Partial Resolution in Branch Target Buffers

Abstract

Branch target buffers, or BTBs, are small caches for recently accessed program branching information. Like data caches, the set of intercepted addresses is divided into equivalence classes based on the low order bits of an address. Unlike data caches, however, complete resolution of a single address from within an equivalence class is not required for correct program execution. Substantial savings are therefore possible by employing partial resolution, using fewer tag bits than necessary to uniquely identify an address.

We present our analysis of the relationship between the number of tag bits in a branch target buffer and prediction accuracy, based on dynamic simulations of the SPECINT92 benchmark suite. For a 512 entry BTB, our results indicate that, on average, only 2 tag bits are necessary to obtain 99.9% of the accuracy obtainable with a full tag. This suggests that existing microprocessors can achieve substantial area savings in their BTB tag stores by employing partial resolution.

1.0 Introduction

Branch target buffers, or BTBs, are being used with increasing frequency to overcome problems induced by control dependencies in superscalar processors.
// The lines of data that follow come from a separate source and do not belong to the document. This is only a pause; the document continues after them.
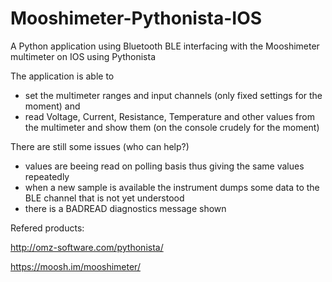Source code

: # Mooshimeter-Pythonista-IOS
A Python application using Bluetooth BLE interfacing with the Mooshimeter multimeter on IOS using Pythonista

The application is able to 
 - set the multimeter ranges and input channels (only fixed settings for the moment) and
 - read Voltage, Current, Resistance, Temperature and other values from the multimeter and show them (on the console crudely for the moment)

There are still some issues (who can help?)
 - values are beeing read on polling basis thus giving the same values repeatedly
 - when a new sample is available the instrument dumps some data to the BLE channel that is not yet understood
 - there is a BADREAD diagnostics message shown

Refered products:

http://omz-software.com/pythonista/

https://moosh.im/mooshimeter/
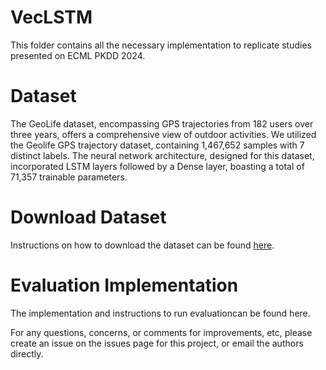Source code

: # VecLSTM
This folder contains all the necessary implementation to replicate studies presented on ECML PKDD 2024.
# Dataset
The GeoLife dataset, encompassing GPS trajectories from 182 users over three years, offers a comprehensive view of outdoor activities. We utilized the Geolife GPS trajectory dataset, containing 1,467,652 samples with 7 distinct labels. The neural network architecture, designed for this dataset, incorporated LSTM layers followed by a Dense layer, boasting a total of 71,357 trainable parameters.

# Download Dataset
Instructions on how to download the dataset can be found <a href="[https://www.newscatcherapi.com/](https://www.microsoft.com/en-us/research/publication/geolife-gps-trajectory-dataset-user-guide/)">here</a>.

# Evaluation Implementation
The implementation and instructions to run evaluationcan be found here.

For any questions, concerns, or comments for improvements, etc, please create an issue on the issues page for this project, or email the authors directly.
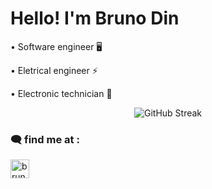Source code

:   <h1> Hello! I'm Bruno Din </h1>
  
  <p> • Software engineer 🖥️</p>
  <p> • Eletrical engineer ⚡ </p>
  <p> • Electronic technician 🔌</p> 
<p align="center">
   <img src="http://github-readme-streak-stats.herokuapp.com?user=dinbruno&theme=dark&hide_border=true&date_format=M%20j%5B%2C%20Y%5D&background=0D1117&stroke=DDDDDD&ring=656165&fire=B203DD&currStreakNum=FFFFFF&sideNums=DDDDDD&currStreakLabel=DD60DD&sideLabels=D66FDD&dates=DDDDDD)](https://git.io/streak-stats" alt="GitHub Streak" /> 
</p>


<h3 align="left"> 🗨️󠁭󠁥󠀱󠀳󠁿 find me at : </h3> 

  
<a href=https://www.linkedin.com/in/bruno-dino-santos-felix-260962206/ target="blank"><img align="center" src="https://raw.githubusercontent.com/rahuldkjain/github-profile-readme-generator/master/src/images/icons/Social/linked-in-alt.svg" alt="bruno dino santos felix" height="30" width="30" />
</a>
</p>




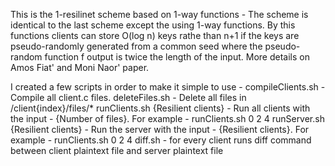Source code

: This is the 1-resilinet scheme based on 1-way functions - 
The scheme is identical to the last scheme except the using 1-way functions.
By this functions clients can store O(log n) keys rathe than n+1 if the keys are pseudo-randomly generated from a common seed
where the pseudo-random function f output is twice the length of the input.
More details on Amos Fiat' and Moni Naor' paper. 

I created a few scripts in order to make it simple to use - 
compileClients.sh - Compile all client.c files.
deleteFiles.sh - Delete all files in /client{index}/files/*
runClients.sh {Resilient clients} - Run all clients with the input - {Number of files}. For example - runClients.sh 0 2 4
runServer.sh {Resilient clients} - Run the server with the input - {Resilient clients}. For example - runClients.sh 0 2 4
diff.sh - for every client runs diff command between client plaintext file and server plaintext file

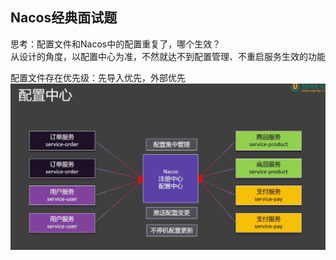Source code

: ## Nacos经典面试题
思考：配置文件和Nacos中的配置重复了，哪个生效？  
从设计的角度，以配置中心为准，不然就达不到配置管理、不重启服务生效的功能  

配置文件存在优先级：先导入优先，外部优先
![](./images/cloud-16-01.png)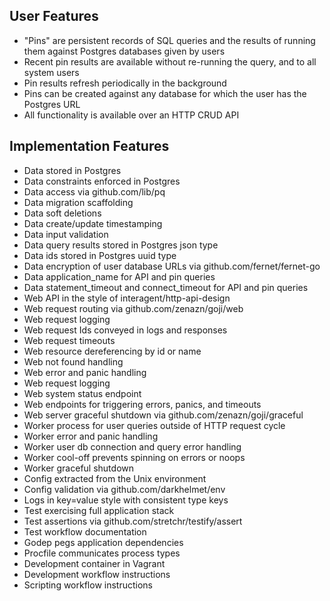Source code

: ## User Features

* "Pins" are persistent records of SQL queries and the results
  of running them against Postgres databases given by users
* Recent pin results are available without re-running the query, and
  to all system users
* Pin results refresh periodically in the background
* Pins can be created against any database for which the user has
  the Postgres URL
* All functionality is available over an HTTP CRUD API

## Implementation Features

* Data stored in Postgres
* Data constraints enforced in Postgres
* Data access via github.com/lib/pq
* Data migration scaffolding
* Data soft deletions
* Data create/update timestamping
* Data input validation
* Data query results stored in Postgres json type
* Data ids stored in Postgres uuid type
* Data encryption of user database URLs via github.com/fernet/fernet-go
* Data application_name for API and pin queries
* Data statement_timeout and connect_timeout for API and pin queries
* Web API in the style of interagent/http-api-design
* Web request routing via github.com/zenazn/goji/web
* Web request logging
* Web request Ids conveyed in logs and responses
* Web request timeouts
* Web resource dereferencing by id or name
* Web not found handling
* Web error and panic handling
* Web request logging
* Web system status endpoint
* Web endpoints for triggering errors, panics, and timeouts
* Web server graceful shutdown via github.com/zenazn/goji/graceful
* Worker process for user queries outside of HTTP request cycle
* Worker error and panic handling
* Worker user db connection and query error handling
* Worker cool-off prevents spinning on errors or noops
* Worker graceful shutdown
* Config extracted from the Unix environment
* Config validation via github.com/darkhelmet/env
* Logs in key=value style with consistent type keys
* Test exercising full application stack
* Test assertions via github.com/stretchr/testify/assert
* Test workflow documentation
* Godep pegs application dependencies
* Procfile communicates process types
* Development container in Vagrant
* Development workflow instructions
* Scripting workflow instructions

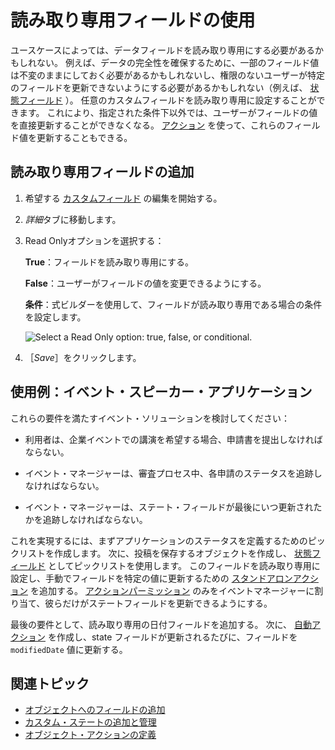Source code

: # 読み取り専用フィールドの使用

ユースケースによっては、データフィールドを読み取り専用にする必要があるかもしれない。 例えば、データの完全性を確保するために、一部のフィールド値は不変のままにしておく必要があるかもしれないし、権限のないユーザーが特定のフィールドを更新できないようにする必要があるかもしれない（例えば、 [状態フィールド](./adding-and-managing-custom-states.md) ）。 任意のカスタムフィールドを読み取り専用に設定することができます。 これにより、指定された条件下以外では、ユーザーがフィールドの値を直接更新することができなくなる。 [アクション](../actions.md) を使って、これらのフィールド値を更新することもできる。

## 読み取り専用フィールドの追加

1. 希望する [カスタムフィールド](./adding-fields-to-objects.md) の編集を開始する。

1. *詳細*タブに移動します。

1. Read Onlyオプションを選択する：

   **True**：フィールドを読み取り専用にする。

   **False**：ユーザーがフィールドの値を変更できるようにする。

   **条件**：式ビルダーを使用して、フィールドが読み取り専用である場合の条件を設定します。

   ![Select a Read Only option: true, false, or conditional.](./using-read-only-fields/images/01.png)

1. ［_Save_］をクリックします。

## 使用例：イベント・スピーカー・アプリケーション

これらの要件を満たすイベント・ソリューションを検討してください：

* 利用者は、企業イベントでの講演を希望する場合、申請書を提出しなければならない。

* イベント・マネージャーは、審査プロセス中、各申請のステータスを追跡しなければならない。

* イベント・マネージャーは、ステート・フィールドが最後にいつ更新されたかを追跡しなければならない。

これを実現するには、まずアプリケーションのステータスを定義するためのピックリストを作成します。 次に、投稿を保存するオブジェクトを作成し、 [状態フィールド](./adding-and-managing-custom-states.md) としてピックリストを使用します。 このフィールドを読み取り専用に設定し、手動でフィールドを特定の値に更新するための [スタンドアロンアクション](../actions/using-manual-actions.md) を追加する。 [アクションパーミッション](../actions/using-manual-actions.md#action-permissions) のみをイベントマネージャーに割り当て、彼らだけがステートフィールドを更新できるようにする。

最後の要件として、読み取り専用の日付フィールドを追加する。 次に、 [自動アクション](../actions/defining-object-actions.md) を作成し、state フィールドが更新されるたびに、フィールドを `modifiedDate` 値に更新する。

## 関連トピック

* [オブジェクトへのフィールドの追加](./adding-fields-to-objects.md) 
* [カスタム・ステートの追加と管理](./adding-and-managing-custom-states.md)
* [オブジェクト・アクションの定義](../actions/defining-object-actions.md) 
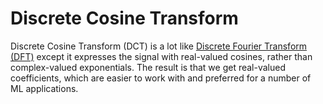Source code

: # Discrete Cosine Transform

Discrete Cosine Transform (DCT) is a lot like [Discrete Fourier Transform
(DFT)](./discrete_fourier_transform.md) except it expresses the signal with
real-valued cosines, rather than complex-valued exponentials. The result is that
we get real-valued coefficients, which are easier to work with and preferred for
a number of ML applications.
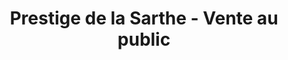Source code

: ---
title: "Prestige de la Sarthe - Vente au public"
url: /la-ferte-bernard/prestige-de-la-sarthe-vente-au-public/
shop: Metzgerei
---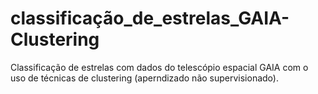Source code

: # classificação_de_estrelas_GAIA-Clustering
Classificação de estrelas com dados do telescópio espacial GAIA com o uso de técnicas de clustering (aperndizado não supervisionado).
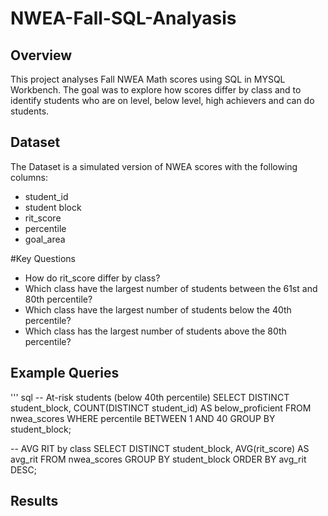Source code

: # NWEA-Fall-SQL-Analyasis

## Overview
This project analyses Fall NWEA Math scores using SQL in MYSQL Workbench. The goal was to explore how scores differ by class and to identify students who are on level, below level, high achievers and can do students.

## Dataset
The Dataset is a simulated version of NWEA scores with the following columns:
- student_id
- student block
- rit_score
- percentile
- goal_area

#Key Questions
- How do rit_score differ by class?
- Which class have the largest number of students between the 61st and 80th percentile?
- Which class have the largest number of students below the 40th percentile?
- Which class has the largest number of students above the 80th percentile?


## Example Queries
''' sql
-- At-risk students (below 40th percentile)
SELECT DISTINCT student_block, COUNT(DISTINCT student_id) AS below_proficient
FROM nwea_scores
WHERE percentile BETWEEN 1 AND 40
GROUP BY student_block;

-- AVG RIT by class
SELECT DISTINCT student_block, AVG(rit_score) AS avg_rit
FROM nwea_scores
GROUP BY student_block
ORDER BY avg_rit DESC;


## Results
A BTB is essentially a cache for recently accessed branches, addressed through some sort of hashing function or examination of the low order bits. The BTB itself can contain prediction assistance logic, a tag store, and estimated branch targets [10].

A BTB is normally managed in the same way as a conventional cache. In a conventional cache, the set of address/data pairs generated by the program is divided into 2ⁿequivalence classes, commonly referred to as sets. Only M = 2^m members of any one set can be resident in the BTB at any time, where M is the associativity of the buffer. During cache access, the lower n bits of the address are used to access the appropriate set. To determine if the address accessing the cache is resident, all resident elements contain the bits of the address that were not involved in the determination of the set. These are commonly known as the tag bits. By comparing these bits with the corresponding bits in the accessing address, the presence of the accessing address in the cache can be determined. We refer to this process as resolution, since the question of item residence is resolved through tag comparison.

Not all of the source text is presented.